◆ **Work order**: Find the line with "If $f_n:S\to \RR$, $f:S\to" in the data below, then restate it and all remaining lines exactly, adding nothing.

Plain-text document sources
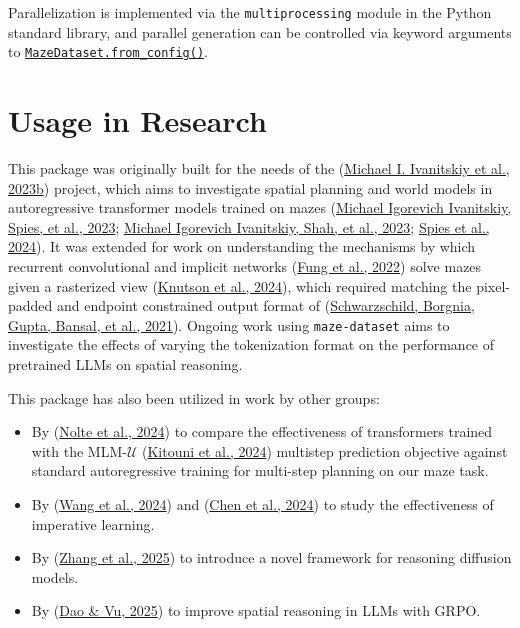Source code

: \documentclass[10pt,a4paper,onecolumn]{article}
\begin{document}
Parallelization is implemented via the \texttt{multiprocessing} module
in the Python standard library, and parallel generation can be
controlled via keyword arguments to
\href{https://understanding-search.github.io/maze-dataset/maze_dataset.html\#MazeDataset.from_config}{\texttt{MazeDataset.from\_config()}}.

\newpage

\hypertarget{usage-in-research}{%
\section{Usage in Research}\label{usage-in-research}}

This package was originally built for the needs of the
(\protect\hyperlink{ref-maze-transformer-github}{Michael I. Ivanitskiy
et al., 2023b}) project, which aims to investigate spatial planning and
world models in autoregressive transformer models trained on mazes
(\protect\hyperlink{ref-ivanitskiy2023structuredworldreps}{Michael
Igorevich Ivanitskiy, Spies, et al., 2023};
\protect\hyperlink{ref-maze-dataset-arxiv-2023}{Michael Igorevich
Ivanitskiy, Shah, et al., 2023};
\protect\hyperlink{ref-spies2024causalworldmodels}{Spies et al., 2024}).
It was extended for work on understanding the mechanisms by which
recurrent convolutional and implicit networks
(\protect\hyperlink{ref-fung2022jfb}{Fung et al., 2022}) solve mazes
given a rasterized view
(\protect\hyperlink{ref-knutson2024logicalextrapolation}{Knutson et al.,
2024}), which required matching the pixel-padded and endpoint
constrained output format of
(\protect\hyperlink{ref-easy_to_hard}{Schwarzschild, Borgnia, Gupta,
Bansal, et al., 2021}). Ongoing work using \texttt{maze-dataset} aims to
investigate the effects of varying the tokenization format on the
performance of pretrained LLMs on spatial reasoning.

This package has also been utilized in work by other groups:

\begin{itemize}
\item
  By (\protect\hyperlink{ref-nolte2024multistep}{Nolte et al., 2024}) to
  compare the effectiveness of transformers trained with the
  MLM-\(\mathcal{U}\)
  (\protect\hyperlink{ref-MLMU-kitouni2024factorization}{Kitouni et al.,
  2024}) multistep prediction objective against standard autoregressive
  training for multi-step planning on our maze task.
\item
  By (\protect\hyperlink{ref-wang2024imperative}{Wang et al., 2024}) and
  (\protect\hyperlink{ref-chen2024iaimperative}{Chen et al., 2024}) to
  study the effectiveness of imperative learning.
\item
  By (\protect\hyperlink{ref-zhang2025tscend}{Zhang et al., 2025}) to
  introduce a novel framework for reasoning diffusion models.
\item
  By (\protect\hyperlink{ref-dao2025alphamaze}{Dao \& Vu, 2025}) to
  improve spatial reasoning in LLMs with GRPO.
\end{itemize}
\end{document}
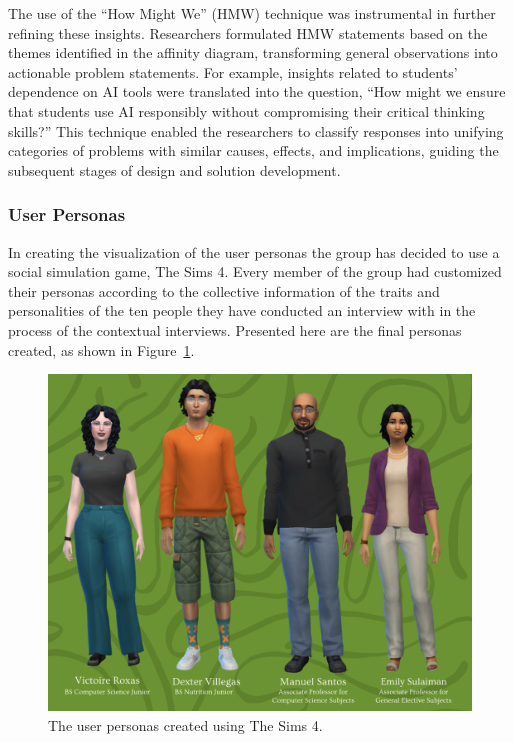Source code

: \documentclass[sigconf,natbib=true]{acmart}
\begin{document}
The use of the “How Might We” (HMW) technique was instrumental in further refining these insights. Researchers formulated HMW statements based on the themes identified in the affinity diagram, transforming general observations into actionable problem statements. For example, insights related to students’ dependence on AI tools were translated into the question, “How might we ensure that students use AI responsibly without compromising their critical thinking skills?” This technique enabled the researchers to classify responses into unifying categories of problems with similar causes, effects, and implications, guiding the subsequent stages of design and solution development.

\subsubsection{User Personas}
In creating the visualization of the user personas the group has decided to use a social simulation game, The Sims 4. Every member of the group had customized their personas according to the collective information of the traits and personalities of the ten people they have conducted an interview with in the process of the contextual interviews. Presented here are the final personas created, as shown in Figure~\ref{fig:personas}.

\begin{figure}[h]
  \centering
  \includegraphics[width=\linewidth]{user_personas.png}
  \caption{The user personas created using The Sims 4.}\label{fig:personas}
\end{figure}
\end{document}
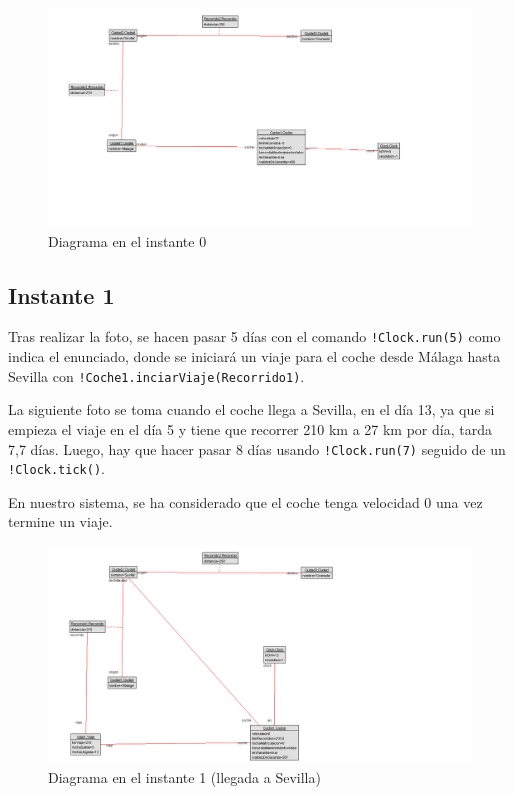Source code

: \documentclass[12pt.a4paper]{article}
\begin{document}
\begin{figure}[H]
    \centering
    \includegraphics[width=\linewidth]{fotosInstantes/Instante0.png}
    \caption{Diagrama en el instante 0}
\end{figure}

\subsection{Instante 1}
Tras realizar la foto, se hacen pasar 5 días con el comando \texttt{!Clock.run(5)} como indica el enunciado, donde se iniciará un viaje para el coche desde Málaga hasta Sevilla con \texttt{!Coche1.inciarViaje(Recorrido1)}.

La siguiente foto se toma cuando el coche llega a Sevilla, en el día 13, ya que si empieza el viaje en el día 5 y tiene que recorrer 210 km a 27 km por día, tarda 7,7 días. Luego, hay que hacer pasar 8 días usando \texttt{!Clock.run(7)} seguido de un \texttt{!Clock.tick()}.

En nuestro sistema, se ha considerado que el coche tenga velocidad 0 una vez termine un viaje.

\begin{figure}[H]
    \centering
    \includegraphics[width=\linewidth]{fotosInstantes/Instante1.png}
    \caption{Diagrama en el instante 1 (llegada a Sevilla)}
\end{figure}
\end{document}
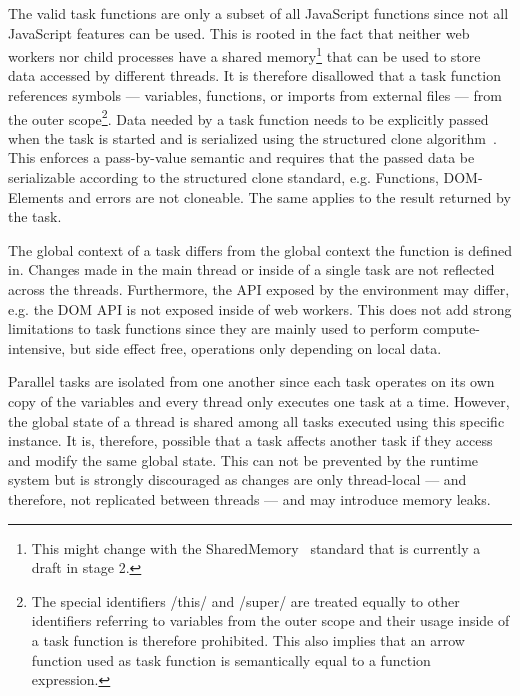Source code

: The valid task functions are only a subset of all JavaScript functions since not all JavaScript features can be used. This is rooted in the fact that neither web workers nor child processes have a shared memory\footnote{This might change with the SharedMemory~\cite{Ecma2016} standard that is currently a draft in stage 2.} that can be used to store data accessed by different threads. It is therefore disallowed that a task function references symbols --- variables, functions, or imports from external files --- from the outer scope\footnote{The special identifiers \javascriptinline/this/ and \javascriptinline/super/ are treated equally to other identifiers referring to variables from the outer scope and their usage inside of a task function is therefore prohibited. This also implies that an arrow function used as task function is semantically equal to a function expression.}. Data needed by a task function needs to be explicitly passed when the task is started and is serialized using the structured clone algorithm~\cite[Section 2.9.4]{WHATWG2016}. This enforces a pass-by-value semantic and requires that the passed data be serializable according to the structured clone standard, e.g. Functions, DOM-Elements and errors are not cloneable. The same applies to the result returned by the task. 

The global context of a task differs from the global context the function is defined in. Changes made in the main thread or inside of a single task are not reflected across the threads. Furthermore, the API exposed by the environment may differ, e.g. the DOM API is not exposed inside of web workers. This does not add strong limitations to task functions since they are mainly used to perform compute-intensive, but side effect free,  operations only depending on local data.

Parallel tasks are isolated from one another since each task operates on its own copy of the variables and every thread only executes one task at a time. However, the global state of a thread is shared among all tasks executed using this specific instance. It is, therefore, possible that a task affects another task if they access and modify the same global state. This can not be prevented by the runtime system but is strongly discouraged as changes are only thread-local --- and therefore, not replicated between threads --- and may introduce memory leaks. 


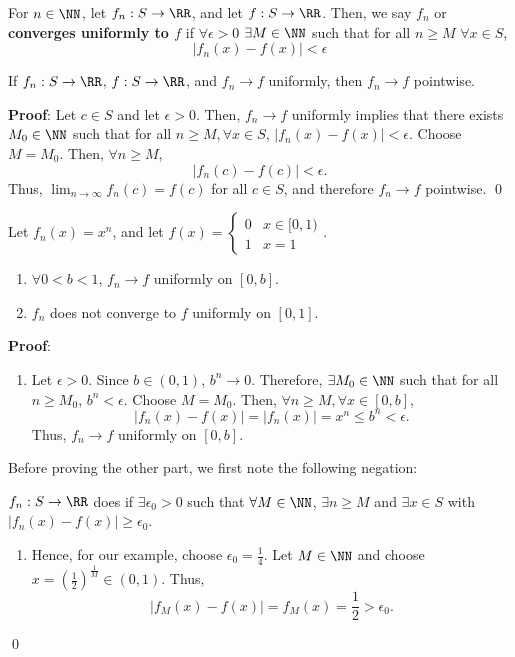 \begin{definition}
For $n\in \NN$, let $f_n:S\to \RR$, and let $f:S\to \RR$. Then, we say $f_n$  or \textbf{converges uniformly to $f$} if $\forall \epsilon>0$ $\exists M\in \NN$ such that for all $n\geq M$ $\forall x\in S$,
\[
|f_n(x) - f(x)|<\epsilon
\]
\end{definition}

\begin{theorem}
If $f_n:S\to \RR$, $f:S\to \RR$, and $f_n\to f$ uniformly, then $f_n\to f$ pointwise.
\end{theorem}
\textbf{Proof}: Let $c\in S$ and let $\epsilon>0$. Then, $f_n\to f$ uniformly implies that there exists $M_0\in \NN$ such that for all $n\geq M, \forall x\in S$, $|f_n(x)-f(x)|<\epsilon$. Choose $M=M_0$. Then, $\forall n\geq M$, 
\[
|f_n(c) - f(c)|< \epsilon.
\]
Thus, $\lim_{n\to \infty}f_n(c) = f(c)$ for all $c\in S$, and therefore $f_n\to f$ pointwise. \qed


\begin{theorem}
Let $f_n(x) = x^n$, and let $f(x) = \begin{cases}0&x\in [0,1) \\ 1& x=1\end{cases}.$ 
\begin{enumerate}
    \item $\forall 0 < b<1$, $f_n\to f$ uniformly on $[0,b]$.
    \item $f_n$ does not converge to $f$ uniformly on $[0,1]$.
\end{enumerate}
\end{theorem}
\textbf{Proof}:
\begin{enumerate}
    \item Let $\epsilon>0$. Since $b\in (0,1)$, $b^n \to 0$. Therefore, $\exists M_0\in \NN$ such that for all $n\geq M_0$, $b^n < \epsilon$. Choose $M = M_0$. Then, $\forall n\geq M, \forall x\in [0,b]$,
    \[
    |f_n(x) - f(x)| = |f_n(x)| = x^n \leq b^n<\epsilon.
    \]
    Thus, $f_n\to f$ uniformly on $[0,b]$.
\end{enumerate}
Before proving the other part, we first note the following negation:
\begin{negation}
$f_n:S\to \RR$ does  if $\exists \epsilon_0>0$ such that $\forall M\in\NN$, $\exists n\geq M$ and $\exists x\in S$ with $|f_n(x) - f(x)|\geq \epsilon_0$.
\end{negation}
\begin{enumerate}
    \item[2.] Hence, for our example, choose $\epsilon_0 = \frac{1}{4}$. Let $M\in\NN$ and choose $x = \left(\frac{1}{2}\right)^{\frac{1}{M}}\in (0,1)$. Thus, 
    \[
    |f_M(x) - f(x)| = f_M(x) = \frac{1}{2} >\epsilon_0.
    \]
\end{enumerate}
\qed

◆ **Output of the task**:
If $f_n:S\to \RR$, $f:S\to \RR$, and $f_n\to f$ uniformly, then $f_n\to f$ pointwise.
\end{theorem}
\textbf{Proof}: Let $c\in S$ and let $\epsilon>0$. Then, $f_n\to f$ uniformly implies that there exists $M_0\in \NN$ such that for all $n\geq M, \forall x\in S$, $|f_n(x)-f(x)|<\epsilon$. Choose $M=M_0$. Then, $\forall n\geq M$, 
\[
|f_n(c) - f(c)|< \epsilon.
\]
Thus, $\lim_{n\to \infty}f_n(c) = f(c)$ for all $c\in S$, and therefore $f_n\to f$ pointwise. \qed


\begin{theorem}
Let $f_n(x) = x^n$, and let $f(x) = \begin{cases}0&x\in [0,1) \\ 1& x=1\end{cases}.$ 
\begin{enumerate}
    \item $\forall 0 < b<1$, $f_n\to f$ uniformly on $[0,b]$.
    \item $f_n$ does not converge to $f$ uniformly on $[0,1]$.
\end{enumerate}
\end{theorem}
\textbf{Proof}:
\begin{enumerate}
    \item Let $\epsilon>0$. Since $b\in (0,1)$, $b^n \to 0$. Therefore, $\exists M_0\in \NN$ such that for all $n\geq M_0$, $b^n < \epsilon$. Choose $M = M_0$. Then, $\forall n\geq M, \forall x\in [0,b]$,
    \[
    |f_n(x) - f(x)| = |f_n(x)| = x^n \leq b^n<\epsilon.
    \]
    Thus, $f_n\to f$ uniformly on $[0,b]$.
\end{enumerate}
Before proving the other part, we first note the following negation:
\begin{negation}
$f_n:S\to \RR$ does  if $\exists \epsilon_0>0$ such that $\forall M\in\NN$, $\exists n\geq M$ and $\exists x\in S$ with $|f_n(x) - f(x)|\geq \epsilon_0$.
\end{negation}
\begin{enumerate}
    \item[2.] Hence, for our example, choose $\epsilon_0 = \frac{1}{4}$. Let $M\in\NN$ and choose $x = \left(\frac{1}{2}\right)^{\frac{1}{M}}\in (0,1)$. Thus, 
    \[
    |f_M(x) - f(x)| = f_M(x) = \frac{1}{2} >\epsilon_0.
    \]
\end{enumerate}
\qed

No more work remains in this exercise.